In my last post, I mentioned (inter alia) that the Physiocrats gave us the phrase “Laissez Faire Economics” through their policy guiding advice against regulations of the trade in grains, flours & breads that were intended to stop hunger. Despite riots in the spring of 1774 and again, more notably, in the spring of 1775*1 (the latter of which*2 were both serious enough and of such obvious focus and origin that they were named Les Guerres des Farines), the Physiocrats argued against regulations and social services that would prevent flour shortages and, as a last resort, simply pass out food to the people when shortages did occur. An individualist capitalist analysis made the authors sure that the wealth of the nation – the wealth of the king – would be increased if only the government could see fit to scrap regulations of the agriculture trade and harden their hearts to the temporary consequences of their wealth-building policies. The Physiocrats didn’t want their gloriously perfect economic regime to be destroyed by such human failings as pity or empathy. Riots? Pshaw. “Laissez faire, laissez passer” they told the King’s government: “let them happen, let them pass by”.

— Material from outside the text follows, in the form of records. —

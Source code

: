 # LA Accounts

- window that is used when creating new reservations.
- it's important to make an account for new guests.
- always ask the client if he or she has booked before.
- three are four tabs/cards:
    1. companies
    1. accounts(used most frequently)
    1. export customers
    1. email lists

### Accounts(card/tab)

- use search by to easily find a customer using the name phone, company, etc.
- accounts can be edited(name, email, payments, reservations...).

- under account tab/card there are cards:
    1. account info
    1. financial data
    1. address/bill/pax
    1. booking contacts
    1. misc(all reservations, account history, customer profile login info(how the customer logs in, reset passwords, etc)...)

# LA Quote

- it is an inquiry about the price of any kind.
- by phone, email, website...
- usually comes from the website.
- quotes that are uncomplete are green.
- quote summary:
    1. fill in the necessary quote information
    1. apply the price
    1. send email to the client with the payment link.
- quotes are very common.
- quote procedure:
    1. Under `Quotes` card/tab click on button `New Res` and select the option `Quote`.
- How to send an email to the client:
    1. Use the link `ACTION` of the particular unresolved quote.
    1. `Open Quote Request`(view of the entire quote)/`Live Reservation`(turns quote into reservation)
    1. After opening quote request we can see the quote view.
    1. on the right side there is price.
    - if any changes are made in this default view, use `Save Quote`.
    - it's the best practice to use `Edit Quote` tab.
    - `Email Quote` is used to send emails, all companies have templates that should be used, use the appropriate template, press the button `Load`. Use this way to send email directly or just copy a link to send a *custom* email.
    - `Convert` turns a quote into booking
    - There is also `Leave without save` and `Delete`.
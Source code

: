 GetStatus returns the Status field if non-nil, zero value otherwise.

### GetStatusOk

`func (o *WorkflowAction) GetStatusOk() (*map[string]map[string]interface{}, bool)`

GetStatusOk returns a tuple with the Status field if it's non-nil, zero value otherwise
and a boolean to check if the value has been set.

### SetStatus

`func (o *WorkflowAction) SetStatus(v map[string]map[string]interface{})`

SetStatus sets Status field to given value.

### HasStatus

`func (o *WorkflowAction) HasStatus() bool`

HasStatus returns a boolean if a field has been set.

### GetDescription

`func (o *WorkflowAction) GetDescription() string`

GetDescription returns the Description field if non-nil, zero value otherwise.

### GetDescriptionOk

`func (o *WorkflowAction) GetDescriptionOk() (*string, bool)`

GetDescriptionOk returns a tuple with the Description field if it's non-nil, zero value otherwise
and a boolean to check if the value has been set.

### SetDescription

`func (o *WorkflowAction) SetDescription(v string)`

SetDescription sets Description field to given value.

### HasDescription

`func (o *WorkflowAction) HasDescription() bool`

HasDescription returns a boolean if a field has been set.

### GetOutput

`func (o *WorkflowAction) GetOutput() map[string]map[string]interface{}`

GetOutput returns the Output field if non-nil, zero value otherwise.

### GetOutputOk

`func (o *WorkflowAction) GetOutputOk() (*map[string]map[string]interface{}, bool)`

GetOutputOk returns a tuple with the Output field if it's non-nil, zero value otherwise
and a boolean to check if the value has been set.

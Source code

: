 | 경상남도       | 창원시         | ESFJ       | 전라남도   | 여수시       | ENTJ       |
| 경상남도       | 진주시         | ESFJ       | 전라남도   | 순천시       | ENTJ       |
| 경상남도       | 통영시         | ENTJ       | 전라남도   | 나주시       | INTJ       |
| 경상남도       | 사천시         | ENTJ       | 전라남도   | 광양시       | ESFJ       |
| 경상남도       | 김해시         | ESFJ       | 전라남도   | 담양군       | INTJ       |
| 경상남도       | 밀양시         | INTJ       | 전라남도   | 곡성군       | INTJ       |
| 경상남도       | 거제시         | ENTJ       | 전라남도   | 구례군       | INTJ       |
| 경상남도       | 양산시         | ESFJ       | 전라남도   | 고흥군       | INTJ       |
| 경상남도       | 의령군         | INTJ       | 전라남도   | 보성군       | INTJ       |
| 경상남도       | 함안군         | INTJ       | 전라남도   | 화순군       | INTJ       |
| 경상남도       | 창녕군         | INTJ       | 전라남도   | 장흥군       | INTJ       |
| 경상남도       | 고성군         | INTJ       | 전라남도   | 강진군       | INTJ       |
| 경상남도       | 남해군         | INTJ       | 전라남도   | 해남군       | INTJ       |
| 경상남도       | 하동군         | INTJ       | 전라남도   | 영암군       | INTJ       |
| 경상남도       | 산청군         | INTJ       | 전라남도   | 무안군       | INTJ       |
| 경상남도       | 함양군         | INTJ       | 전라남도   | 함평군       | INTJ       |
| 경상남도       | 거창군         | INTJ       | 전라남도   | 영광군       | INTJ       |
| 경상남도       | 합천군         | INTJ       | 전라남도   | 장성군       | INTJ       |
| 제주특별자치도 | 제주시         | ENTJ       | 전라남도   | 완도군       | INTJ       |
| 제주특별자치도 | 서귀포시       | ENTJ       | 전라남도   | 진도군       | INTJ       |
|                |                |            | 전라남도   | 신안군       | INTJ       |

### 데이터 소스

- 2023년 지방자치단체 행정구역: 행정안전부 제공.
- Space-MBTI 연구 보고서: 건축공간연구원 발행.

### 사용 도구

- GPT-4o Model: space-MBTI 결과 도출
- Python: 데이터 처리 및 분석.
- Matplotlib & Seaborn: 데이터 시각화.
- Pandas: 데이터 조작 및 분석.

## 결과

Stabilization: bad. Unbridled self-interest: good.
I find it quite ironic that the people of France ultimately blamed their government’s attitudes on an Austrian. Still, wherever you put the blame, the policy is quite clear. And yet, the Physiocrats’ modern counterparts tend to rebel when others insist that their model society is that of early-90s Somalia which was dominated by a period without any internationally recognized government and where the social organization of regions (or even small, local areas) of Somalia was based on personal relationships without any written, coded powers, responsibilities, or limits for de factor governments/rulers. While in some of these areas daily life had a rhythm and order, no certainty existed, no stabilizing limits were actually codified. In practice local and regional governments/rulers may have been limited by the expectations of the populace (or the rulers’ understandings of those expectations), but any social contract was at best implied. Somalis experience of the early 1990s is as unstable as the experience of any people since at least World War 2.
This isn’t to say that other peoples haven’t lived through horrifying instability, however. Any time and place of war will of necessity be unstable, and the people of a region may be understandably uncomforted by the certainty that a government tens or hundreds of kilometers away insists on a consistent uniform for its troops or a consistent price be paid for the food it appropriates from citizens. Still, there is that little bit of consistency that provides important information to a people ordering their lives in the midst of systematized chaos and dispassionate murder. Even during a war, horrific as all wars must be, it is frequently at least possible for circumstances to be even worse.
Enter Donald Trump.
Trump wants credit for certain things in Syria. Certain very specific work he has done on behalf of Syrians. Sean Spicer, as always, is there to praise Trump with great praise:
I needed to make sure I clarify and not [be] any more of a distraction from the President’s decisive action in Syria and the attempts that he’s making to destabilize the region and rule out ISIS out of Syria. (emphasis mine)
Yes, this is what motivated Spicer’s clarifications and apologies after his Holocaust-denying comments on Monday. Oh, think I’m nitpicking, do you? Very well. More Sean Spicer:
The goal for both of them and the goal for the United States is twofold, as I stated: It is one, to make sure that we destabilize Syria, um, destabilize the conflict there, reduce the threat of ISIS, but then secondly … (remainder not relevant)
But the one that really got me? (No, twice wasn’t enough for Spicer.) It’s this:
President Trump deserves more credit for his efforts to destabilize [Syria].
Really? Well, I’m perfectly happy to give Trump great credit*3 for his efforts to destabilize Syria, but I’m thinking of a destabilized Syria and that image is making it hard for me to understand why proponents of an even-more-destabilized Syria would run away from the proposition that the society, the frequent, confusing and multi-factioned (though small) wars and uncodified, unlimited, unstable governance of early-90s Somalia might be held in high esteem by certain right-wing, laissez-fair, Austrian-influenced factions in the US.
*1: Spring is when northern-European bread riots traditionally happen as the winter stores have run out but new crops are not yet ready for harvest AND the weather isn’t so bad as to kill people by exposure when they try to protest. Apparently this seasonal dynamic is not quite as pronounced along the Mediterranean but is even more pronounced in Eastern Europe where the winters can be even harsher than in Normandy, Hauts France, l’Ile de France, & le Grand-Est – all places where les Guerres des Farines were notoriously bad.
*2: or possibly both of which, I’m not clear on that.
*3: Great meaning “in large magnitude” not “abundantly and exceptionally positive”
brucegee1962 says
Thanks for the history lesson — I didn’t know the origins of the term.
This is what bugs me so much about libertarians. They always seem to be so utopian … “If only we were to try, as a social experiment, living with a weaker central government, things might be so great!” I can’t figure out how anyone could have enough historical blindness to fail to recognize how often weak central governments have taken place over and over throughout history, and what the inevitable result is (the poor get screwed, and possibly revolt).
I’ve been teaching Hard Times by Dickens, in which the same types of conservatives are making the same arguments that we have today, with the same predictable results.